## EXERCISE INSTRUCTIONS
Give back the entries verbatim.

## Stored items
****************************************

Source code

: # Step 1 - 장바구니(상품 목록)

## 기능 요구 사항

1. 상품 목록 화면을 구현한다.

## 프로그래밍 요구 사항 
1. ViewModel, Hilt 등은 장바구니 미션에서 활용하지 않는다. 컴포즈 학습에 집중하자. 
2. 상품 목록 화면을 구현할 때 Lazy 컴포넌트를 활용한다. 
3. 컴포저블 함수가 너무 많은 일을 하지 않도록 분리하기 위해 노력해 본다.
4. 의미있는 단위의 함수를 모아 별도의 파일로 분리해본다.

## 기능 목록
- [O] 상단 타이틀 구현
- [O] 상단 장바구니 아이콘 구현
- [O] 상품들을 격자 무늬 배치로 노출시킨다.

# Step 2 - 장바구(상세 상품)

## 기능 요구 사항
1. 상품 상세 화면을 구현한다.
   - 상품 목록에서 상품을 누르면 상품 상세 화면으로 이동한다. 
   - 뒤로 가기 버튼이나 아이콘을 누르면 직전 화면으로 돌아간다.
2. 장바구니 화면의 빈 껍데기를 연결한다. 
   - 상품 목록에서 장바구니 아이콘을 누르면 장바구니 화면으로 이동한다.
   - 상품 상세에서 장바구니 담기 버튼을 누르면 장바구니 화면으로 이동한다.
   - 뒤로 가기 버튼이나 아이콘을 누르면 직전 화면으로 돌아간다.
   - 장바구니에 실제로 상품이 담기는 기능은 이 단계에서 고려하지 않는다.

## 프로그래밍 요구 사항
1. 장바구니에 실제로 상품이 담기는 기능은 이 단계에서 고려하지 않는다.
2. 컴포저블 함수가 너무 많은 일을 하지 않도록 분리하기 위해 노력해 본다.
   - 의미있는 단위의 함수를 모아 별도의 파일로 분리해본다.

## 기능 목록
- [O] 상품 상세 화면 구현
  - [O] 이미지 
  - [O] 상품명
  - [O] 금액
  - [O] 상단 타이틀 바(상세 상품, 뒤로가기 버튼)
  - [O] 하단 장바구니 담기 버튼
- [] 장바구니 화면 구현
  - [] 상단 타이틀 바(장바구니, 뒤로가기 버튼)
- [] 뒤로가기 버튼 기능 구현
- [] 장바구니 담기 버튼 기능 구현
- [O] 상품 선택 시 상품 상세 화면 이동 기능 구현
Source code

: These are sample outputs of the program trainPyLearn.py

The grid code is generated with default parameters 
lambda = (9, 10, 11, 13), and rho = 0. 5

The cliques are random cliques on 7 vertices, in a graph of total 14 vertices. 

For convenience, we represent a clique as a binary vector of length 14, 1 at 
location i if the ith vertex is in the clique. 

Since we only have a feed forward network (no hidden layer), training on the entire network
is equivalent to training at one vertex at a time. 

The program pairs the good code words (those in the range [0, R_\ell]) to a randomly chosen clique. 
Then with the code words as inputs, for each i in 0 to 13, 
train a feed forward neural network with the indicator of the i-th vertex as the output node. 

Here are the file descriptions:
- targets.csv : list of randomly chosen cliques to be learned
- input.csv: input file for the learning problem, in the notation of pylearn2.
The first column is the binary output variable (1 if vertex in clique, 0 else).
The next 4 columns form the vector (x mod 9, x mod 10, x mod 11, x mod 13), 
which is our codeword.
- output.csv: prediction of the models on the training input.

****************************************

## RESULT
Source code

: # Step 1 - 장바구니(상품 목록)

## 기능 요구 사항

1. 상품 목록 화면을 구현한다.

## 프로그래밍 요구 사항 
1. ViewModel, Hilt 등은 장바구니 미션에서 활용하지 않는다. 컴포즈 학습에 집중하자. 
2. 상품 목록 화면을 구현할 때 Lazy 컴포넌트를 활용한다. 
3. 컴포저블 함수가 너무 많은 일을 하지 않도록 분리하기 위해 노력해 본다.
4. 의미있는 단위의 함수를 모아 별도의 파일로 분리해본다.

## 기능 목록
- [O] 상단 타이틀 구현
- [O] 상단 장바구니 아이콘 구현
- [O] 상품들을 격자 무늬 배치로 노출시킨다.

# Step 2 - 장바구(상세 상품)

## 기능 요구 사항
1. 상품 상세 화면을 구현한다.
   - 상품 목록에서 상품을 누르면 상품 상세 화면으로 이동한다. 
   - 뒤로 가기 버튼이나 아이콘을 누르면 직전 화면으로 돌아간다.
2. 장바구니 화면의 빈 껍데기를 연결한다. 
   - 상품 목록에서 장바구니 아이콘을 누르면 장바구니 화면으로 이동한다.
   - 상품 상세에서 장바구니 담기 버튼을 누르면 장바구니 화면으로 이동한다.
   - 뒤로 가기 버튼이나 아이콘을 누르면 직전 화면으로 돌아간다.
   - 장바구니에 실제로 상품이 담기는 기능은 이 단계에서 고려하지 않는다.

## 프로그래밍 요구 사항
1. 장바구니에 실제로 상품이 담기는 기능은 이 단계에서 고려하지 않는다.
2. 컴포저블 함수가 너무 많은 일을 하지 않도록 분리하기 위해 노력해 본다.
   - 의미있는 단위의 함수를 모아 별도의 파일로 분리해본다.

## 기능 목록
- [O] 상품 상세 화면 구현
  - [O] 이미지 
  - [O] 상품명
  - [O] 금액
  - [O] 상단 타이틀 바(상세 상품, 뒤로가기 버튼)
  - [O] 하단 장바구니 담기 버튼
- [] 장바구니 화면 구현
  - [] 상단 타이틀 바(장바구니, 뒤로가기 버튼)
- [] 뒤로가기 버튼 기능 구현
- [] 장바구니 담기 버튼 기능 구현
- [O] 상품 선택 시 상품 상세 화면 이동 기능 구현
Source code

: These are sample outputs of the program trainPyLearn.py

The grid code is generated with default parameters 
lambda = (9, 10, 11, 13), and rho = 0. 5

The cliques are random cliques on 7 vertices, in a graph of total 14 vertices. 

For convenience, we represent a clique as a binary vector of length 14, 1 at 
location i if the ith vertex is in the clique. 

Since we only have a feed forward network (no hidden layer), training on the entire network
is equivalent to training at one vertex at a time. 

The program pairs the good code words (those in the range [0, R_\ell]) to a randomly chosen clique. 
Then with the code words as inputs, for each i in 0 to 13, 
train a feed forward neural network with the indicator of the i-th vertex as the output node. 

Here are the file descriptions:
- targets.csv : list of randomly chosen cliques to be learned
- input.csv: input file for the learning problem, in the notation of pylearn2.
The first column is the binary output variable (1 if vertex in clique, 0 else).
The next 4 columns form the vector (x mod 9, x mod 10, x mod 11, x mod 13), 
which is our codeword.
- output.csv: prediction of the models on the training input.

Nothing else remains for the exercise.